### What you will do:
Within the following material, tally each line that contains the string "https". Give the tally only.

== Segment start ==

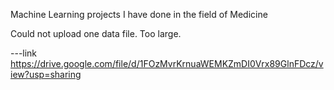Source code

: Machine Learning projects I have done in the field of Medicine

Could not upload one data file. Too large.

 ---link 
 https://drive.google.com/file/d/1FOzMvrKrnuaWEMKZmDI0Vrx89GlnFDcz/view?usp=sharing
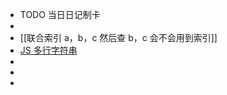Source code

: - TODO  当日日记制卡
-
- [[联合索引 a，b，c  然后查 b，c 会不会用到索引]]
- [JS 多行字符串](https://jsstringconverter.bbody.io/)
-
-
-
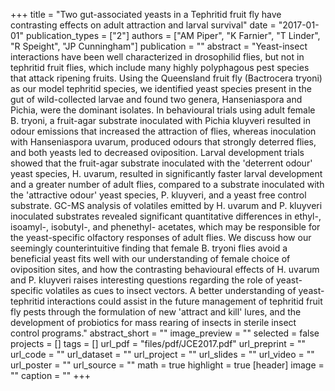 +++
title = "Two gut-associated yeasts in a Tephritid fruit fly have contrasting effects on adult attraction and larval survival"
date = "2017-01-01"
publication_types = ["2"]
authors = ["AM Piper", "K Farnier", "T Linder", "R Speight", "JP Cunningham"]
publication = ""
abstract = "Yeast-insect interactions have been well characterized in drosophilid flies, but not in tephritid fruit flies, which include many highly polyphagous pest species that attack ripening fruits. Using the Queensland fruit fly (Bactrocera tryoni) as our model tephritid species, we identified yeast species present in the gut of wild-collected larvae and found two genera, Hanseniaspora and Pichia, were the dominant isolates. In behavioural trials using adult female B. tryoni, a fruit-agar substrate inoculated with Pichia kluyveri resulted in odour emissions that increased the attraction of flies, whereas inoculation with Hanseniaspora uvarum, produced odours that strongly deterred flies, and both yeasts led to decreased oviposition. Larval development trials showed that the fruit-agar substrate inoculated with the 'deterrent odour' yeast species, H. uvarum, resulted in significantly faster larval development and a greater number of adult flies, compared to a substrate inoculated with the 'attractive odour' yeast species, P. kluyveri, and a yeast free control substrate. GC-MS analysis of volatiles emitted by H. uvarum and P. kluyveri inoculated substrates revealed significant quantitative differences in ethyl-, isoamyl-, isobutyl-, and phenethyl- acetates, which may be responsible for the yeast-specific olfactory responses of adult flies. We discuss how our seemingly counterintuitive finding that female B. tryoni flies avoid a beneficial yeast fits well with our understanding of female choice of oviposition sites, and how the contrasting behavioural effects of H. uvarum and P. kluyveri raises interesting questions regarding the role of yeast-specific volatiles as cues to insect vectors. A better understanding of yeast-tephritid interactions could assist in the future management of tephritid fruit fly pests through the formulation of new 'attract and kill' lures, and the development of probiotics for mass rearing of insects in sterile insect control programs."
abstract_short = ""
image_preview = ""
selected = false
projects = []
tags = []
url_pdf = "files/pdf/JCE2017.pdf"
url_preprint = ""
url_code = ""
url_dataset = ""
url_project = ""
url_slides = ""
url_video = ""
url_poster = ""
url_source = ""
math = true
highlight = true
[header]
image = ""
caption = ""
+++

== Segment end ==

### Result for this task:
2